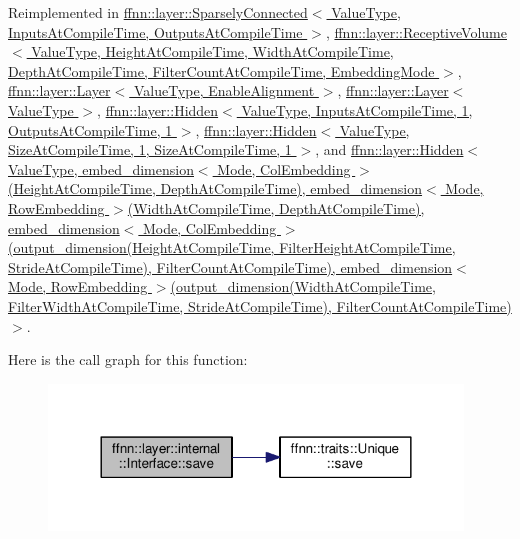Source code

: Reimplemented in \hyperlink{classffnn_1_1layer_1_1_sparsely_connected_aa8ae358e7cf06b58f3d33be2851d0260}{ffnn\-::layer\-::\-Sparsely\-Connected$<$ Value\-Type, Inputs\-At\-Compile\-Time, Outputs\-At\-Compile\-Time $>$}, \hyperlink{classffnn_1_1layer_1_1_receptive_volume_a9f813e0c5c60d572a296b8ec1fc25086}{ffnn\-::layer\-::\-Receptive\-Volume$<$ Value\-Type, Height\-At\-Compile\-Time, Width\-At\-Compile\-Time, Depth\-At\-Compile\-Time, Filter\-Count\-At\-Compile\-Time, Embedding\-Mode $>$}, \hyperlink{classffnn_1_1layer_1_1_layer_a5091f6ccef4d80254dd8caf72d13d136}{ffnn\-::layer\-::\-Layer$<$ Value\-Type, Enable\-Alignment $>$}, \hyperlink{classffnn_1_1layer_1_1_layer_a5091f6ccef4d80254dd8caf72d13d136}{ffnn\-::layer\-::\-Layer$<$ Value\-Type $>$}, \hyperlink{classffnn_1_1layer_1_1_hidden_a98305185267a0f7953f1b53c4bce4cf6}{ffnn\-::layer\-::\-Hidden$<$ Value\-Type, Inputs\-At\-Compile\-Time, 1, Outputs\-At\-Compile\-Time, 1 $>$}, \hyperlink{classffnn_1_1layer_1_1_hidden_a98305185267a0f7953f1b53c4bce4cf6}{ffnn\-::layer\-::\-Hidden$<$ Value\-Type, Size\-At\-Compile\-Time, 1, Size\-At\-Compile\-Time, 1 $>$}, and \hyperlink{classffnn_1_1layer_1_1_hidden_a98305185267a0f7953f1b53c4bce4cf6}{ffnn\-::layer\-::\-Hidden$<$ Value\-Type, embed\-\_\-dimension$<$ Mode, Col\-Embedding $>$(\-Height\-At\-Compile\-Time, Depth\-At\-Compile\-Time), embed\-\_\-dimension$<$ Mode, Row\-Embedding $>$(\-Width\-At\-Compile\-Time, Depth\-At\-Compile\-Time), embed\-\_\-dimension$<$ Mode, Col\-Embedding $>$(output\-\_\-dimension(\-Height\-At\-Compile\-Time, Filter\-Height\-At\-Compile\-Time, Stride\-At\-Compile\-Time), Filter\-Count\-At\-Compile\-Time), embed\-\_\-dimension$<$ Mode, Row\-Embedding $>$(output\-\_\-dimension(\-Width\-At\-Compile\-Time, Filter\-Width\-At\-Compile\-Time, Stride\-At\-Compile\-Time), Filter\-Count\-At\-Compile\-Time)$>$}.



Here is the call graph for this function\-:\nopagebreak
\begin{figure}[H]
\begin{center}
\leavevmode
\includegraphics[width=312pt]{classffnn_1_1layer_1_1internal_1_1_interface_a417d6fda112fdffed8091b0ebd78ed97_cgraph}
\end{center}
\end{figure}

== == ==

» Exercise aim
Word for word, write out each line of the records, but leave the pictures behind.

» Result below
Source code

: Reimplemented in \hyperlink{classffnn_1_1layer_1_1_sparsely_connected_aa8ae358e7cf06b58f3d33be2851d0260}{ffnn\-::layer\-::\-Sparsely\-Connected$<$ Value\-Type, Inputs\-At\-Compile\-Time, Outputs\-At\-Compile\-Time $>$}, \hyperlink{classffnn_1_1layer_1_1_receptive_volume_a9f813e0c5c60d572a296b8ec1fc25086}{ffnn\-::layer\-::\-Receptive\-Volume$<$ Value\-Type, Height\-At\-Compile\-Time, Width\-At\-Compile\-Time, Depth\-At\-Compile\-Time, Filter\-Count\-At\-Compile\-Time, Embedding\-Mode $>$}, \hyperlink{classffnn_1_1layer_1_1_layer_a5091f6ccef4d80254dd8caf72d13d136}{ffnn\-::layer\-::\-Layer$<$ Value\-Type, Enable\-Alignment $>$}, \hyperlink{classffnn_1_1layer_1_1_layer_a5091f6ccef4d80254dd8caf72d13d136}{ffnn\-::layer\-::\-Layer$<$ Value\-Type $>$}, \hyperlink{classffnn_1_1layer_1_1_hidden_a98305185267a0f7953f1b53c4bce4cf6}{ffnn\-::layer\-::\-Hidden$<$ Value\-Type, Inputs\-At\-Compile\-Time, 1, Outputs\-At\-Compile\-Time, 1 $>$}, \hyperlink{classffnn_1_1layer_1_1_hidden_a98305185267a0f7953f1b53c4bce4cf6}{ffnn\-::layer\-::\-Hidden$<$ Value\-Type, Size\-At\-Compile\-Time, 1, Size\-At\-Compile\-Time, 1 $>$}, and \hyperlink{classffnn_1_1layer_1_1_hidden_a98305185267a0f7953f1b53c4bce4cf6}{ffnn\-::layer\-::\-Hidden$<$ Value\-Type, embed\-\_\-dimension$<$ Mode, Col\-Embedding $>$(\-Height\-At\-Compile\-Time, Depth\-At\-Compile\-Time), embed\-\_\-dimension$<$ Mode, Row\-Embedding $>$(\-Width\-At\-Compile\-Time, Depth\-At\-Compile\-Time), embed\-\_\-dimension$<$ Mode, Col\-Embedding $>$(output\-\_\-dimension(\-Height\-At\-Compile\-Time, Filter\-Height\-At\-Compile\-Time, Stride\-At\-Compile\-Time), Filter\-Count\-At\-Compile\-Time), embed\-\_\-dimension$<$ Mode, Row\-Embedding $>$(output\-\_\-dimension(\-Width\-At\-Compile\-Time, Filter\-Width\-At\-Compile\-Time, Stride\-At\-Compile\-Time), Filter\-Count\-At\-Compile\-Time)$>$}.



Here is the call graph for this function\-:\nopagebreak
\begin{figure}[H]
\begin{center}
\leavevmode
\includegraphics[width=312pt]{classffnn_1_1layer_1_1internal_1_1_interface_a417d6fda112fdffed8091b0ebd78ed97_cgraph}
\end{center}
\end{figure}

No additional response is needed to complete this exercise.